▶ _EXERCISE PROMPT_: Work out how many lines in the entries contain the string "만기까지", and give nothing but that number.
START DATA RECORDS
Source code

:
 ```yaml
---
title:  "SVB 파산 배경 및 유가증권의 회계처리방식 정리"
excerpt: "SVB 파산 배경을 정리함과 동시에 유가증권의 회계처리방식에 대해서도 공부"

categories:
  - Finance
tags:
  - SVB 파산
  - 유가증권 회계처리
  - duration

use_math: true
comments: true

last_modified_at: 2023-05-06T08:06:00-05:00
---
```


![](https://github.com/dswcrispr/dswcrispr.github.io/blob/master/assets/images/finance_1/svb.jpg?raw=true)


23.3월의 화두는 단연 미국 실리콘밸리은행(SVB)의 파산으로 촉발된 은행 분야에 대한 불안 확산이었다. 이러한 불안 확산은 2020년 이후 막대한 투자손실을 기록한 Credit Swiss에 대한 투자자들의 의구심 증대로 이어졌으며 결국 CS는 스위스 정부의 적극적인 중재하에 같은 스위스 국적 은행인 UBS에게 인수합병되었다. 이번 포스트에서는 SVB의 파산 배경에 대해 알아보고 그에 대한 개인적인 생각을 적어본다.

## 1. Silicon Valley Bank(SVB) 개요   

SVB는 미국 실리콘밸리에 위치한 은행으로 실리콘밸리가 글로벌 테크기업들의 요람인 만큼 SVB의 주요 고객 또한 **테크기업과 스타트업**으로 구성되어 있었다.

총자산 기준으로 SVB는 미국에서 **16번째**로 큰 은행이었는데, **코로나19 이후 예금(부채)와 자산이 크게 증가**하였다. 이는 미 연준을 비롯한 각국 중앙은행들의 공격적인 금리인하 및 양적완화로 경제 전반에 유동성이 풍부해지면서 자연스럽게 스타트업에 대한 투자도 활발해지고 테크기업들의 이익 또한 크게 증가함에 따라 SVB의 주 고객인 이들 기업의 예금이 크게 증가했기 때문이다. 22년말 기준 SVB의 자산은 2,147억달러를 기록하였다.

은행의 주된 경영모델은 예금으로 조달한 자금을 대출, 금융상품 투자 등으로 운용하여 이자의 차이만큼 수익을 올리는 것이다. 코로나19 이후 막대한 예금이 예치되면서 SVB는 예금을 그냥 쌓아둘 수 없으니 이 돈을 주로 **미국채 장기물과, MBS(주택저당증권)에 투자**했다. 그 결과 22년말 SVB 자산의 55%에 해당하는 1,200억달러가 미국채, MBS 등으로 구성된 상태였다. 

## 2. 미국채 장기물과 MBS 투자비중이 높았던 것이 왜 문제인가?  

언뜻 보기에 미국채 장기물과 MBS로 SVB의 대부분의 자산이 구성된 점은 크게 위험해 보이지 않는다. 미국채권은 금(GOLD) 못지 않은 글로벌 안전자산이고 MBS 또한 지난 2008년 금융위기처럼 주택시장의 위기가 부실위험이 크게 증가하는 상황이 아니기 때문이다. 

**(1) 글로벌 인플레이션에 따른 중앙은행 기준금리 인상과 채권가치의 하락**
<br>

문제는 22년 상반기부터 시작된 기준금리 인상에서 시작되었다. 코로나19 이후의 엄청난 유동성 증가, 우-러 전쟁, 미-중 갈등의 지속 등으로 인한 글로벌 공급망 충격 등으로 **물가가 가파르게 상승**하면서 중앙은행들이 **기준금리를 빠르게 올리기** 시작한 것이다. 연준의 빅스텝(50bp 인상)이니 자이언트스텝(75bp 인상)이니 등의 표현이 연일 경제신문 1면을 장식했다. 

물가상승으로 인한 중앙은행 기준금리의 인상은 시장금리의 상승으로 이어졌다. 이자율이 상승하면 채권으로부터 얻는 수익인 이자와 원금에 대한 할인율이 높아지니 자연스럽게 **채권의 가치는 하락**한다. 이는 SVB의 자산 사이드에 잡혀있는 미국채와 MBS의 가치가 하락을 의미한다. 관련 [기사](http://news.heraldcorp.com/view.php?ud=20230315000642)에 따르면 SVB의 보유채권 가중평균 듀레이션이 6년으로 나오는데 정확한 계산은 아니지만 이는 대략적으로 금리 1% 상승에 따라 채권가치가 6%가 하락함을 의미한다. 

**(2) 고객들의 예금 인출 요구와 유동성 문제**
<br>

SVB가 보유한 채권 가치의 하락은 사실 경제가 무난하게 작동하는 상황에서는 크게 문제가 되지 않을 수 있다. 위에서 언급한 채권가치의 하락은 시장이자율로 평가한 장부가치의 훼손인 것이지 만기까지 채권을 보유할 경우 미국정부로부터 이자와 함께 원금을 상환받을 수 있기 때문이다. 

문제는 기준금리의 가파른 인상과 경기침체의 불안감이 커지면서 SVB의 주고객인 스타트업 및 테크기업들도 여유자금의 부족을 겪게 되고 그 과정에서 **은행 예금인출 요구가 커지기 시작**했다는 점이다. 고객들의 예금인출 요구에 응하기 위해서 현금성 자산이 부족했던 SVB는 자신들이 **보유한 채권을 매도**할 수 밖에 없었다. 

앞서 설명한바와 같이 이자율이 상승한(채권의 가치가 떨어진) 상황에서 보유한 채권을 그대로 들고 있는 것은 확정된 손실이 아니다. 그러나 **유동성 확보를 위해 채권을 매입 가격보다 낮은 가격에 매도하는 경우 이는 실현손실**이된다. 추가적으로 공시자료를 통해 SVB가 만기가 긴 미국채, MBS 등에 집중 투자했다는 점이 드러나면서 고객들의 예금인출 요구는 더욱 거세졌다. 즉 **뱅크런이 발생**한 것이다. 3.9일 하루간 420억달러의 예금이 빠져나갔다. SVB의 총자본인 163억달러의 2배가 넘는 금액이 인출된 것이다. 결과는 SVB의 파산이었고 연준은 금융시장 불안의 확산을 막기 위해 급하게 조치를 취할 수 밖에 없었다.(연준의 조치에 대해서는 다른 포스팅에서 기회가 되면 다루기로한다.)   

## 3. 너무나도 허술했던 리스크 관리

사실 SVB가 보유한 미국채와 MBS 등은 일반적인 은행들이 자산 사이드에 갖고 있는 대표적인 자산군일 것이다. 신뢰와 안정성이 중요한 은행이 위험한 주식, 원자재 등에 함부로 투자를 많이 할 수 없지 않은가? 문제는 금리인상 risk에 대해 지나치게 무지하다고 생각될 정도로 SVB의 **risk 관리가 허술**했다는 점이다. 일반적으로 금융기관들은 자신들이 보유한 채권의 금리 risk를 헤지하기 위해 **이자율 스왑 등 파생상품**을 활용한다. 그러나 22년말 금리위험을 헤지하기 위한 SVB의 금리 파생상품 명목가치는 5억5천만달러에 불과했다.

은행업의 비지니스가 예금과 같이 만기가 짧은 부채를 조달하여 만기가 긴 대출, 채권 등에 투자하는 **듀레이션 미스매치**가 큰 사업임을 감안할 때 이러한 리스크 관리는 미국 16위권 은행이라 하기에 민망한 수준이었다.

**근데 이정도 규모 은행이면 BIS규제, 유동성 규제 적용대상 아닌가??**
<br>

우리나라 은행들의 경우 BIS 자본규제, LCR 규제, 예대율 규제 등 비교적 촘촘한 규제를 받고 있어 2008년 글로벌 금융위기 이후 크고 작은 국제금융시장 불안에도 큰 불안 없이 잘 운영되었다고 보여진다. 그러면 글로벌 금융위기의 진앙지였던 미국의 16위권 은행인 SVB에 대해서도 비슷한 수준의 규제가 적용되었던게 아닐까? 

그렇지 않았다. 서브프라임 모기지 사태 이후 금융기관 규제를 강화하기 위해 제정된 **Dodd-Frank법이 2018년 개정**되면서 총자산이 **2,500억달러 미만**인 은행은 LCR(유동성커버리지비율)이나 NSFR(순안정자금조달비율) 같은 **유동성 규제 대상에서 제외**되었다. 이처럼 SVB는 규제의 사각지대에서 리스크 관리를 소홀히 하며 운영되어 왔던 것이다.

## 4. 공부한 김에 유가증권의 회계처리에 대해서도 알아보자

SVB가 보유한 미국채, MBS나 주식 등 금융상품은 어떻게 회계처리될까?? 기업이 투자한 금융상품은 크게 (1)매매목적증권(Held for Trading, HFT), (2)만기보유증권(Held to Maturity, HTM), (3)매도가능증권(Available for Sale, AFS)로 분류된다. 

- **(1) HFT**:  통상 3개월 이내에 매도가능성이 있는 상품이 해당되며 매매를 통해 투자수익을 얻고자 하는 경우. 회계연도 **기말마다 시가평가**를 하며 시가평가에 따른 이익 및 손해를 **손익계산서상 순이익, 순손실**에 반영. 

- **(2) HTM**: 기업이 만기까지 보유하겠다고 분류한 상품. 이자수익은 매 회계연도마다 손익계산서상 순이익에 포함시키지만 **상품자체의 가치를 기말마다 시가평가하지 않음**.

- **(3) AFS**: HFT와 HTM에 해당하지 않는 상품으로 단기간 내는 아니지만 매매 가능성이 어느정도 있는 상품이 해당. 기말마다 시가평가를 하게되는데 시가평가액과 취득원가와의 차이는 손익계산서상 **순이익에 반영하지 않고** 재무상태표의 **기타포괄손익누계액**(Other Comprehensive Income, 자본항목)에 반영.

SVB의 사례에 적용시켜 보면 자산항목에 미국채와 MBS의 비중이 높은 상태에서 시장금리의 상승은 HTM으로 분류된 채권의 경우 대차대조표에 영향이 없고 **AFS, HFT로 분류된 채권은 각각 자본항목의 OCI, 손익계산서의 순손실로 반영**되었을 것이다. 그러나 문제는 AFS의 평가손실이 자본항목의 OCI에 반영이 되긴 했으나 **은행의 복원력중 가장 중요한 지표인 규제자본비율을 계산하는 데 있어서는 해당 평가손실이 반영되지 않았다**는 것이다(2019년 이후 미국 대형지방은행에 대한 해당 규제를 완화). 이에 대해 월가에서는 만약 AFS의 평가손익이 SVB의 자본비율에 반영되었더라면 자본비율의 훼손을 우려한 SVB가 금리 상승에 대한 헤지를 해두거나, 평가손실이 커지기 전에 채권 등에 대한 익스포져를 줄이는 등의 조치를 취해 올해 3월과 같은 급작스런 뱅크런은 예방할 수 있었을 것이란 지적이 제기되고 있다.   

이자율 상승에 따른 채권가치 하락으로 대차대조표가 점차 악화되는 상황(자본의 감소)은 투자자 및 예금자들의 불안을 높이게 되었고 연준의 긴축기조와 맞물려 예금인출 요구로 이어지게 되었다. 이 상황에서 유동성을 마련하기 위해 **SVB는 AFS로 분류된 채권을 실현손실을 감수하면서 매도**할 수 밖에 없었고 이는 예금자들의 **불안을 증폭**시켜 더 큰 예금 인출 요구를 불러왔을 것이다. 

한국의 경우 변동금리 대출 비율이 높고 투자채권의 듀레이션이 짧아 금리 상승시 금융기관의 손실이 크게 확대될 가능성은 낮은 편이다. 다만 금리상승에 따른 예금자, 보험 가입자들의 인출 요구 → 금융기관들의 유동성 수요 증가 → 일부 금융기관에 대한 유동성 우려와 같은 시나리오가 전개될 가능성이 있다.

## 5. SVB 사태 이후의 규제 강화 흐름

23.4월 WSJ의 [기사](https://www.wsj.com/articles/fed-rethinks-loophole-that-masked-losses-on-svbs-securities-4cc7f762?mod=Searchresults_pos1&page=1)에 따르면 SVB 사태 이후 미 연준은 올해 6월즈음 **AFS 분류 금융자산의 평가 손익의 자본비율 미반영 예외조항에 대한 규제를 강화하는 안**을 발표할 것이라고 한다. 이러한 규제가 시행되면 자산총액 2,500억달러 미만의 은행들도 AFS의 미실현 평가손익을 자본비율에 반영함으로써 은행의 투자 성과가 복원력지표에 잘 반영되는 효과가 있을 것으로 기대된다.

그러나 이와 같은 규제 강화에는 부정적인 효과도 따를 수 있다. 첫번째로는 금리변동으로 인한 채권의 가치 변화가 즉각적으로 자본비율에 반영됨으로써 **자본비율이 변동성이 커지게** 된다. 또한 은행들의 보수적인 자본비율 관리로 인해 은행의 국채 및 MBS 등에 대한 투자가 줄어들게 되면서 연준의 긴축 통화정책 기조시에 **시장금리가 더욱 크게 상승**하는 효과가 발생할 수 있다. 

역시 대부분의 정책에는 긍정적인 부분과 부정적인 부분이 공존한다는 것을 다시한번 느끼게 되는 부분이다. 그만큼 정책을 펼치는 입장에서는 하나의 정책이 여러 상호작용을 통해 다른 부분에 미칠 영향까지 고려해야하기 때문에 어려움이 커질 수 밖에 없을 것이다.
END DATA RECORDS
▶ _SOLUTION TO THE EXERCISE_: 2